Monthly Archives: October 2018

Mongabay: Land rights, forests, food systems central to limiting global warming: report

This gigantic mahogany is Cocha Cashu is a rich target for illegal timbering. If were to fall and be burned, it would release tons of sequestered CO2 and no longer provide the ecosystem service of absorbing air pollution. (That’s me in the background.) Photo by Jason Houston

On Oct. 8, 2018, the International Panel on Climate Change  (IPCC)  raised a bright red flag of warning for world leaders. In essence, the 91 climate scientists from 40 nations decried in a major report the lack of action on climate mitigation internationally. It made clear that time is running out. They warned that irreversible climate damage could lock in as early as 2040, not decades later, as previously hoped.

This story of mine, posted one week later, is largely in response to the IPCC report and is based on the research stemming from another group of climate scientists and advocates with the acronym CLARA — Climate, Land, Ambition and Rights Alliance.
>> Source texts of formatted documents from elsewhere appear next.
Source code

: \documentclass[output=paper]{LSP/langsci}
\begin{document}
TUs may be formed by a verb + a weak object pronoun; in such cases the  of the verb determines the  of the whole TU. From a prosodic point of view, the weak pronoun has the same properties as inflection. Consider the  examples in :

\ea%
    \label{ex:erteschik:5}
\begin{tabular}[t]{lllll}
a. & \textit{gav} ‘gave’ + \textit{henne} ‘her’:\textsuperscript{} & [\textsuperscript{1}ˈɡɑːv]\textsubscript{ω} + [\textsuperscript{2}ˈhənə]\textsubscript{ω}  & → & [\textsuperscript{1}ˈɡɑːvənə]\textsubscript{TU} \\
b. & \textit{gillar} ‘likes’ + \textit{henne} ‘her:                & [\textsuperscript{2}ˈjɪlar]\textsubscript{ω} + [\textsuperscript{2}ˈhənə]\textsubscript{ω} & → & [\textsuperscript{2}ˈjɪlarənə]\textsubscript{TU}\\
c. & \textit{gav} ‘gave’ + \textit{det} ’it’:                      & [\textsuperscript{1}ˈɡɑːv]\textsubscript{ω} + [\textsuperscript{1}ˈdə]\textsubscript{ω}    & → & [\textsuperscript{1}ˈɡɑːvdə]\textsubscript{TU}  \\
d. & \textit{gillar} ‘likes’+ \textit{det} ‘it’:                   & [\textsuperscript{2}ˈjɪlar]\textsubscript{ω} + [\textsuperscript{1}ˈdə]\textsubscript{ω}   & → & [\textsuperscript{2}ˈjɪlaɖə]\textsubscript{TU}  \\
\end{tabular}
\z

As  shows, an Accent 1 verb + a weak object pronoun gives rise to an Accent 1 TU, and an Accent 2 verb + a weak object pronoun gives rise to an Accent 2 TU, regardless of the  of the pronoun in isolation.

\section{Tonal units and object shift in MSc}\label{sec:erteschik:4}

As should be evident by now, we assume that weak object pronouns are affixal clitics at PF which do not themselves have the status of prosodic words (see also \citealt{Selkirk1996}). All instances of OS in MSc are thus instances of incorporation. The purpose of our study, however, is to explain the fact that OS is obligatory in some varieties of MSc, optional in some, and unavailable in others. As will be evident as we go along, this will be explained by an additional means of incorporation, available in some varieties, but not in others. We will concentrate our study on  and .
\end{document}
As one source told me: “Our study is not meant to either contradict or complement the IPCC report,” said Doreen Stabinsky, a co-author of Missing Pathways. “The IPCC looks very generally at pathways to 1.5 degrees C. We dive into the literature to find what would be useful, specific contributions from the land sector to stay within a 1.5-degree pathway.” 
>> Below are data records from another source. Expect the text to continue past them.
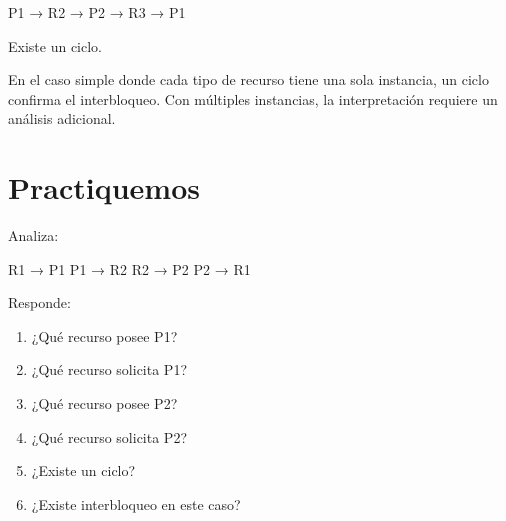 \documentclass[
  spanish,
  letterpaper,
]{scrbook}
\newenvironment{Shaded}{\begin{snugshade}}{\end{snugshade}}
\newcommand{\NormalTok}[1]{\textcolor[rgb]{0.00,0.23,0.31}{#1}}
\providecommand{\tightlist}{%
  \setlength{\itemsep}{0pt}\setlength{\parskip}{0pt}}
\begin{document}
\begin{Shaded}
\begin{Highlighting}[]
\NormalTok{P1 → R2 → P2 → R3 → P1}
\end{Highlighting}
\end{Shaded}

Existe un ciclo.

\begin{tcolorbox}[enhanced jigsaw, arc=.35mm, bottomrule=.15mm, bottomtitle=1mm, breakable, colback=white, colbacktitle=quarto-callout-note-color!10!white, colframe=quarto-callout-note-color-frame, coltitle=black, left=2mm, leftrule=.75mm, opacityback=0, opacitybacktitle=0.6, rightrule=.15mm, title=\textcolor{quarto-callout-note-color}{\faInfo}\hspace{0.5em}{Importante}, titlerule=0mm, toprule=.15mm, toptitle=1mm]

En el caso simple donde cada tipo de recurso tiene una sola instancia,
un ciclo confirma el interbloqueo. Con múltiples instancias, la
interpretación requiere un análisis adicional.

\end{tcolorbox}

\section{Practiquemos}\label{practiquemos}

Analiza:

\begin{Shaded}
\begin{Highlighting}[]
\NormalTok{R1 → P1}
\NormalTok{P1 → R2}
\NormalTok{R2 → P2}
\NormalTok{P2 → R1}
\end{Highlighting}
\end{Shaded}

Responde:

\begin{enumerate}
\def\labelenumi{\arabic{enumi}.}
\tightlist
\item
  ¿Qué recurso posee P1?
\item
  ¿Qué recurso solicita P1?
\item
  ¿Qué recurso posee P2?
\item
  ¿Qué recurso solicita P2?
\item
  ¿Existe un ciclo?
\item
  ¿Existe interbloqueo en este caso?
\end{enumerate}
\end{document}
Interesting context. Mongabay special editor Willie Shubert emailed me Thursday morning, Oct. 11, to ask if I could turn a story around quickly on the CLARA study and have it ready to post by Monday, Oct. 15. I agreed. I put calls out early Thursday afternoon and arranged for three telephone interviews on Friday. I knew Hurricane Michael, a climate-change-fueled monster, had made landfall in northern Florida at 155 mph a day earlier; I didn’t realize it was heading to central North Carolina. By Thursday afternoon, winds in Greensboro hit 50 mph as Michael swept through. Trees fell all over the Triad. Power and Internet went out in my neighborhood and around the region around 3:30 pm Thursday. It would not be restored until Sunday afternoon.

A sincere thanks to HQ Greensboro, the co-working space in downtown Greensboro, which never lost power or Internet service. I spent all day Friday, Saturday and Sunday there, doing my reporting, conducting my interviews, grading my Wake Forest assignments, and finally, writing the story linked here. My editor, Glenn Scherer, liked the irony that I was writing about climate mitigation while being directly affected by a climate-influenced event.

 

 

Mongabay: ‘Guardians of the forest:’ Indigenous peoples come together to assert role in climate stability

Guardians of the Forest at Global Climate Action Summit in San Francisco, September 2018. Photo by Joel Redman, courtesy of If Not Us Then Who. 
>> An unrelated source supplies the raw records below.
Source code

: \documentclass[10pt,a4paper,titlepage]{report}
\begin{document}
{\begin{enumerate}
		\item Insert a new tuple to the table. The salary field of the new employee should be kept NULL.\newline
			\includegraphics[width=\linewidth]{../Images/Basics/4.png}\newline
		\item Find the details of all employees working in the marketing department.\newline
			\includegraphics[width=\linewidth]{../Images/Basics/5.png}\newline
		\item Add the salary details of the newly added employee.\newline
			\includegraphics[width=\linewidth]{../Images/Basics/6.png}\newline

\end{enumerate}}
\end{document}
Several weeks before I flew to San Francisco ahead of Hurricane Florence to cover the Global Climate Action Summit hosted by Gov. Jerry Brown (September 12-14, 2018), I had a conference call with Mongabay special projects editor Willie Shubert and videographer/activist Paul Redman of the nonprofit group If Not Us Then Who. His group seeks to raise the visibility of indigenous peoples and their role in forest protection.

Willie had an idea for the story  — ultimately, this story — and Paul had details about how I could get at it. His group was hosting a side event to the summit in which tribal leaders from around the world would meet for presentations, panel discussions and documentaries. What’s the story? I asked. They both offered ideas and themes, both general and specific. But I realized that this was one I just had to trust, trust that if I spent enough time at the side event, and spoke to enough people — along with the reading and research I would do in advance — that the story would come to me.

I spent several hours both September 13-14 at Covo, the co-working space where the side event was being held about a half mile from the Moscone Center and the main summit. Paul was there Thursday; he was tremendously helpful, lining up a trio of exceptional sources for me to interview one-on-one while I took notes during panel discussions and took in the scene. On Friday I interviewed NGOs with the Nature Conservation Society and World Wildlife Fund for greater context. And little by little, I got the sense that I had witnessed something special, something important, and that I had the pieces I needed to tell the story.

This one quote by a remarkable tribal leader from Panama crystallized the theme of my story and led me to the equation around which I built my story: indigenous peoples + land title and tenue = climate mitigation:

“There is one basic principle,” Candido Mezua told Mongabay through a translator. “We cannot see the forest or nature as a tool for getting richer. That is something the indigenous people cannot do… We are contributing to climate stability, something we have been doing for centuries without being compensated one penny.”

Candido Mezua of Panama talking with me through translator Ana Isabel Alvardo of Costa Rica. My photo.